Wildsight commends BC Timber Sales pause on developments in core caribou habitat

Wildsight is applauding BC Timber Sales for its commitment to pause new development in forests that are critical to the ongoing survival of endangered deep-snow caribou in the Revelstoke-Shuswap region.  

The decision, which was communicated to Wildsight via email, will help safeguard the future of the Columbia North caribou herd, one of the last remaining southernmost herds in British Columbia.

“BC Timber Sales controls important caribou habitat within their tenures in the Revelstoke-Shuswap region,” said Wildsight Conservation Specialist Eddie Petryshen. “This is a significant move and it sets a precedent for other licensees to stop logging core habitat in this region.”

Logging poses one of the biggest threats to the future of the Columbia North herd, which has only a third of its core habitat protected despite the draft federal recovery strategy determining that 100% should be protected.

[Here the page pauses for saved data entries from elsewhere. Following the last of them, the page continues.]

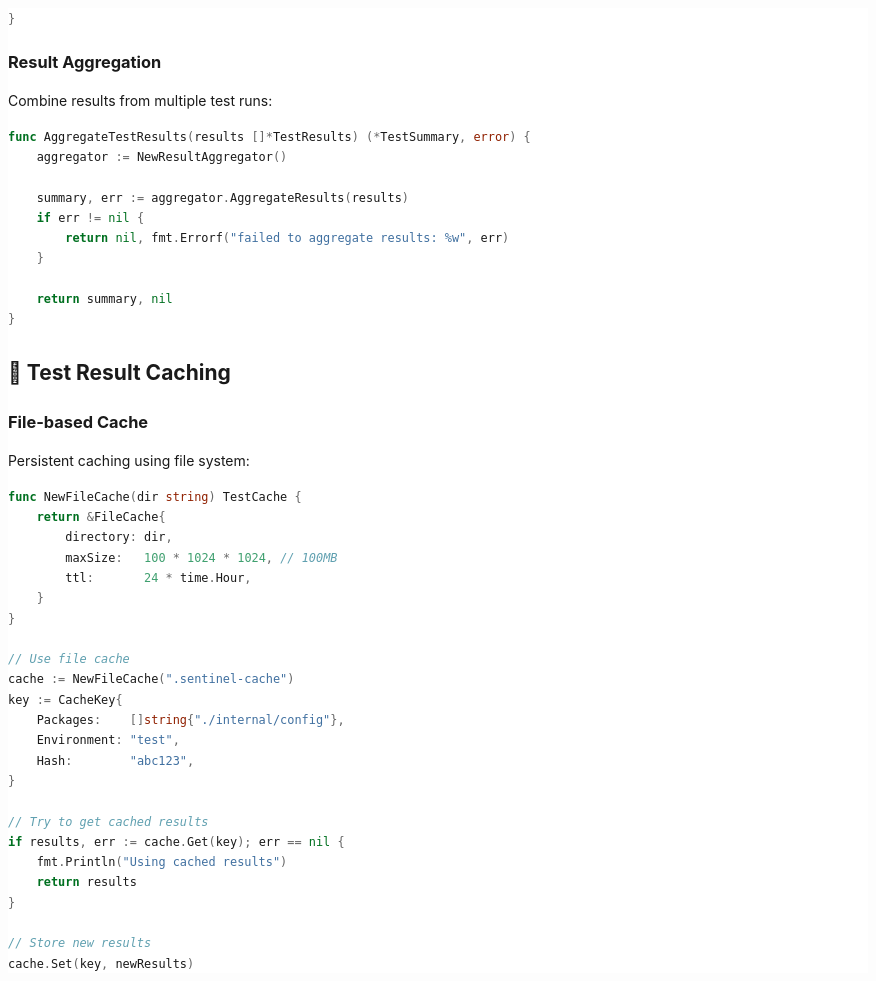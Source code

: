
 ```go
}
```

### Result Aggregation
Combine results from multiple test runs:

```go
func AggregateTestResults(results []*TestResults) (*TestSummary, error) {
    aggregator := NewResultAggregator()
    
    summary, err := aggregator.AggregateResults(results)
    if err != nil {
        return nil, fmt.Errorf("failed to aggregate results: %w", err)
    }
    
    return summary, nil
}
```

## 💾 Test Result Caching

### File-based Cache
Persistent caching using file system:

```go
func NewFileCache(dir string) TestCache {
    return &FileCache{
        directory: dir,
        maxSize:   100 * 1024 * 1024, // 100MB
        ttl:       24 * time.Hour,
    }
}

// Use file cache
cache := NewFileCache(".sentinel-cache")
key := CacheKey{
    Packages:    []string{"./internal/config"},
    Environment: "test",
    Hash:        "abc123",
}

// Try to get cached results
if results, err := cache.Get(key); err == nil {
    fmt.Println("Using cached results")
    return results
}

// Store new results
cache.Set(key, newResults)
```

In its email to Wildsight, BC Timber Sales said: “Within unprotected Core, we are only pursuing blocks that have had existing investments that were nearing completion.
BCTS will not be pursuing new investments in Caribou Core or unprotected Core Habitat until Caribou planning has been re-engaged and direction is provided.”

The exemption of existing developments from the BC Timber Sales pause means a 40-hectare timber sale that overlaps core caribou habitat in Nagle Creek, near Mica Creek,
is still on the table.

“If that block is clearcut, it will further fragment connectivity in the Columbia North herd’s low elevation habitat,” Petryshen said. “We urge licensees and contractors not to bid on this timber sale and BC Timber Sales to defer logging in this area.”

While the government moves at a sloth-like pace to catch up with its own recommendations, Indigenous Nations and environmental advocates have repeatedly pushed BC Timber Sales to proactively stop logging core caribou habitat.

In 2020, the organization came under huge public pressure over a timber sale near Argonaut Creek, north of Revelstoke. The Wildsight-led campaign resulted in the deferral of more than 300 hectares of new cutting. 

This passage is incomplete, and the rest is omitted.